• [WORK TO BE COMPLETED]: Output range, inclusive: from the line containing "and fill it" to the line containing "7. To run the". Restate those lines from the data below word for word and only those.

• [Items listed in a dataset]:
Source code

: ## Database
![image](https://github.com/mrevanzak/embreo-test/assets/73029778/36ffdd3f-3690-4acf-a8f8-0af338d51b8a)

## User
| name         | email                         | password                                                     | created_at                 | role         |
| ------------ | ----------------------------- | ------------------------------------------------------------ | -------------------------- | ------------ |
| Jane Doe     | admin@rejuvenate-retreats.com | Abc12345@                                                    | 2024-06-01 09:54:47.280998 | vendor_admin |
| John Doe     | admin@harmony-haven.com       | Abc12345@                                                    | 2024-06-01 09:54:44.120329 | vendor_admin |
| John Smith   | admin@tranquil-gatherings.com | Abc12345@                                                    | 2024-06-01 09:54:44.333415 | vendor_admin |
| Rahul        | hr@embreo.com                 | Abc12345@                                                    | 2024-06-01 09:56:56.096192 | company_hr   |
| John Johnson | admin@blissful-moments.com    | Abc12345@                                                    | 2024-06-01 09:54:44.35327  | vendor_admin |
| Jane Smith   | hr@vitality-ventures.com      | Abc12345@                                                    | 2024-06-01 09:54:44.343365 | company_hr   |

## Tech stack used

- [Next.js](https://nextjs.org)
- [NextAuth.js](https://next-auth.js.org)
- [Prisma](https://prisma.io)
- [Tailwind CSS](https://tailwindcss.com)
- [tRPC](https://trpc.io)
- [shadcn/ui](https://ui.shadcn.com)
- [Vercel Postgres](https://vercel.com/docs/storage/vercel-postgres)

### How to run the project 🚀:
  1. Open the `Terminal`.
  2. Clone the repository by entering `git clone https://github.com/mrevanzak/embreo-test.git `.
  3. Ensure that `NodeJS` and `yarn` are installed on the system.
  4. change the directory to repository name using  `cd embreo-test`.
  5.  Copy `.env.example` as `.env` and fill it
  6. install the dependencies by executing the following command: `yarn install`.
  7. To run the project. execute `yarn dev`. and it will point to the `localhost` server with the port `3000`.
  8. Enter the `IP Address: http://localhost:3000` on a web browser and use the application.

• [TASK SOLUTION]:
  5.  Copy `.env.example` as `.env` and fill it
  6. install the dependencies by executing the following command: `yarn install`.
  7. To run the project. execute `yarn dev`. and it will point to the `localhost` server with the port `3000`.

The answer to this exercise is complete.